WHAT YOU SHOULD DO
The answer must be every line of the records below that contains the word "arrows".

SUPPLIED RECORDS

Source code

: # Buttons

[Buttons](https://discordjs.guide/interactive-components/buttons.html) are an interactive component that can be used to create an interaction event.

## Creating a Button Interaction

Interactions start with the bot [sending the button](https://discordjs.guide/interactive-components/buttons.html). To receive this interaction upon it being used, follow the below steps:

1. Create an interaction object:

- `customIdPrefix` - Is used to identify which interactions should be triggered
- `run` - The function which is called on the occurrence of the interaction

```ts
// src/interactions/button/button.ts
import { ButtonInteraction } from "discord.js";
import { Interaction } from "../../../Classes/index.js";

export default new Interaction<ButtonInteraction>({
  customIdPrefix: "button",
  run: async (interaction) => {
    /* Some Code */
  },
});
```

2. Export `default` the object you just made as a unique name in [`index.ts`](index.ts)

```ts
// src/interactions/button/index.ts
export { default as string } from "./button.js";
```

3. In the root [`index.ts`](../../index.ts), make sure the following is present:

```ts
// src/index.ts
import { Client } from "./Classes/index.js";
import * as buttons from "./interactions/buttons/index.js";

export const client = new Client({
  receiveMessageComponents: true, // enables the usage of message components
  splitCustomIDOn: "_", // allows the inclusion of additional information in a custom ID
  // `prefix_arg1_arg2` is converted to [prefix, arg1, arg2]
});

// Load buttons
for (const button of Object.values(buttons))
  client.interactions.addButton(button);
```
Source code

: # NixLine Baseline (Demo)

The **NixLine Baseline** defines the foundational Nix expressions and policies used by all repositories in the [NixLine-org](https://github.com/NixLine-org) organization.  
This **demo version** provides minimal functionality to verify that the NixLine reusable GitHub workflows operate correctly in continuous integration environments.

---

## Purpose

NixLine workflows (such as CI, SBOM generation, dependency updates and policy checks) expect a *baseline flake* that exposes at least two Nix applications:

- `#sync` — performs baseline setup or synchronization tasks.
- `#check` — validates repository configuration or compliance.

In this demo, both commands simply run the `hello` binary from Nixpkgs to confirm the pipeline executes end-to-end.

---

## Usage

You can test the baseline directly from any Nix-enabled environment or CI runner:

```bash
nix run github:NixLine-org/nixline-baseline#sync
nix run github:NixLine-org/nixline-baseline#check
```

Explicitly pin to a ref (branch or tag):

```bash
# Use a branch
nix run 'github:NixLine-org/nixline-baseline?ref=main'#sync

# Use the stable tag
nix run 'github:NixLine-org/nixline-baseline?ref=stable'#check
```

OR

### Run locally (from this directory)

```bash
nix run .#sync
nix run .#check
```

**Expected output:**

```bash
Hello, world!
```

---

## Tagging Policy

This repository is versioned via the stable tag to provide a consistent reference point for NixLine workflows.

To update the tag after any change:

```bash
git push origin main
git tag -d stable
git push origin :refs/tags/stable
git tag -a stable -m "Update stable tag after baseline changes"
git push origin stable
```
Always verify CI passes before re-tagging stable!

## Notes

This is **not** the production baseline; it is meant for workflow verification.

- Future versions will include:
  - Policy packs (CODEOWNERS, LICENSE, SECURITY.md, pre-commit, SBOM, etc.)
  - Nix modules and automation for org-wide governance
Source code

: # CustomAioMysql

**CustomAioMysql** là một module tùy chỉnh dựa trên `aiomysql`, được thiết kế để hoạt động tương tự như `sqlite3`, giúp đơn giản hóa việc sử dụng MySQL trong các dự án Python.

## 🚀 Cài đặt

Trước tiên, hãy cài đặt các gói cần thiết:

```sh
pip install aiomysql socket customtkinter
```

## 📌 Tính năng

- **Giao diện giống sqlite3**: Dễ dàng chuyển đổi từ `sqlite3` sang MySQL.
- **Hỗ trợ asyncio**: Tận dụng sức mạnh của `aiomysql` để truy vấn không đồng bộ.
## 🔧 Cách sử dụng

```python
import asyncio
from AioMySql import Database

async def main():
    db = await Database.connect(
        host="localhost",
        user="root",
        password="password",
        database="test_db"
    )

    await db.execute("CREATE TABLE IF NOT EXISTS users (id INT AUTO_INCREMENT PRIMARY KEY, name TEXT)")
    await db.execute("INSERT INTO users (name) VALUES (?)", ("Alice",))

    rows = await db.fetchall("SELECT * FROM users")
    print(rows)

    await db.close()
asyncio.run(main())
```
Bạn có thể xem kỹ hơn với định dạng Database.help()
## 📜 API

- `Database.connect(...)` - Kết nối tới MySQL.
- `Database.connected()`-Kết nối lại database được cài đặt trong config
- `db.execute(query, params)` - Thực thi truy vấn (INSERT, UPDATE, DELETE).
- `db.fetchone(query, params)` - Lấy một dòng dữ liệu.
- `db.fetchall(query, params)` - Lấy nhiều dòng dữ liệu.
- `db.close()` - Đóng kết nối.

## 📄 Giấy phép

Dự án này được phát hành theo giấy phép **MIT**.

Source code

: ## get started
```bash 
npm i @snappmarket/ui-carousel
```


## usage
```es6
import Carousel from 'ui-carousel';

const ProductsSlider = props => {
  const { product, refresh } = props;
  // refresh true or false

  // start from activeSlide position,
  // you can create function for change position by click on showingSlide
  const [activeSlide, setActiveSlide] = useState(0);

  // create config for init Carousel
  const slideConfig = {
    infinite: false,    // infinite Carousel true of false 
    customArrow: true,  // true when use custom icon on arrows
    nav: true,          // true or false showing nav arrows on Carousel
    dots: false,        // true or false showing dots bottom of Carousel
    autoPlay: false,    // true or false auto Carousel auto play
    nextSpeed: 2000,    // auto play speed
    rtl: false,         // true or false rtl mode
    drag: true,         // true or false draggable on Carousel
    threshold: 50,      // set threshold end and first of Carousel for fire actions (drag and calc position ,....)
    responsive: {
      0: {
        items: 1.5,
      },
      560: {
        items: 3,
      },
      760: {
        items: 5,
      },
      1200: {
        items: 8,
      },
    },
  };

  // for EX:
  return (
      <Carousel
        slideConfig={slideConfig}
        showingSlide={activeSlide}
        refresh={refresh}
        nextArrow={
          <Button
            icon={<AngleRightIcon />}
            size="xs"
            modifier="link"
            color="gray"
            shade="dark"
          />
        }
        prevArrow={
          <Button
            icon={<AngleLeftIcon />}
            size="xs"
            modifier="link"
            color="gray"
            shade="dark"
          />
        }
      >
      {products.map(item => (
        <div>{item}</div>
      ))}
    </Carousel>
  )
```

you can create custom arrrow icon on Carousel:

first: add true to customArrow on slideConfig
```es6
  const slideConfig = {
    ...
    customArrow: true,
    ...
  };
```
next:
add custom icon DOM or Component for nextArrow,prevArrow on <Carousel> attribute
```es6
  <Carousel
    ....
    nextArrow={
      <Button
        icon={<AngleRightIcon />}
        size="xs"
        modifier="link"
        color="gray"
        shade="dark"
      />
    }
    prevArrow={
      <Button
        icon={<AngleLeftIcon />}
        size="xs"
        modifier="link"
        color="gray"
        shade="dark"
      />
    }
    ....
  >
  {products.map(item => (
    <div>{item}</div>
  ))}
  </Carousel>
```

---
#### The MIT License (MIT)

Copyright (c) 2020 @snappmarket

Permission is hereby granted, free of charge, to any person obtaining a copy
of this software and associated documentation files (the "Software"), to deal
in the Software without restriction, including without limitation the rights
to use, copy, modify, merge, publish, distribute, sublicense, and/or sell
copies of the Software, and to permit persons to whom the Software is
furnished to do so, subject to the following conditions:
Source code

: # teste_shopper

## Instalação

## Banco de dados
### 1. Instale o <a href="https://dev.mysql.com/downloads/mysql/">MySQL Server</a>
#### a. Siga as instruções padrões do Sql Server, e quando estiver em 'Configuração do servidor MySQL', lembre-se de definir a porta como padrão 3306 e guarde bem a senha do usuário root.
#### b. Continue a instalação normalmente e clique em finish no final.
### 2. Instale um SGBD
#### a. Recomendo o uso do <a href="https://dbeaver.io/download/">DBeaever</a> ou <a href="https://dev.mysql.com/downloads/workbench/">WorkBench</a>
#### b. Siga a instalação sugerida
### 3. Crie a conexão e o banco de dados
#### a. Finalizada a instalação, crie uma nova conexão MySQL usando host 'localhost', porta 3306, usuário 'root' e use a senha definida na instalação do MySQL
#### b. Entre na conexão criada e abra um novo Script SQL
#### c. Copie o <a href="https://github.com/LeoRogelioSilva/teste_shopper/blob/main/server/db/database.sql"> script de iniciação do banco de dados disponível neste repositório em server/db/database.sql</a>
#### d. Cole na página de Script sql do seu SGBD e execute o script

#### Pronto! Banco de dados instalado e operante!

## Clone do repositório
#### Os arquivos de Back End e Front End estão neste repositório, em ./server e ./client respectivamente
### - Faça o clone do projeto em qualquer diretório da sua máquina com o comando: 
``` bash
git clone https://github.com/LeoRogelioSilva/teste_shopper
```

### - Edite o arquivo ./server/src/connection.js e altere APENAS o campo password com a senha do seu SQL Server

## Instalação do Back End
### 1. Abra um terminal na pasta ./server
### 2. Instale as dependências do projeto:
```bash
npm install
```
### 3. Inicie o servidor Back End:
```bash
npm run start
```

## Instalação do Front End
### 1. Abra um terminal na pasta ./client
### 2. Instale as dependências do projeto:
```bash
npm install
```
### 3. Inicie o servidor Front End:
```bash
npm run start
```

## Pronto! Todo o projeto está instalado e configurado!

ANSWER
    customArrow: true,  // true when use custom icon on arrows
    nav: true,          // true or false showing nav arrows on Carousel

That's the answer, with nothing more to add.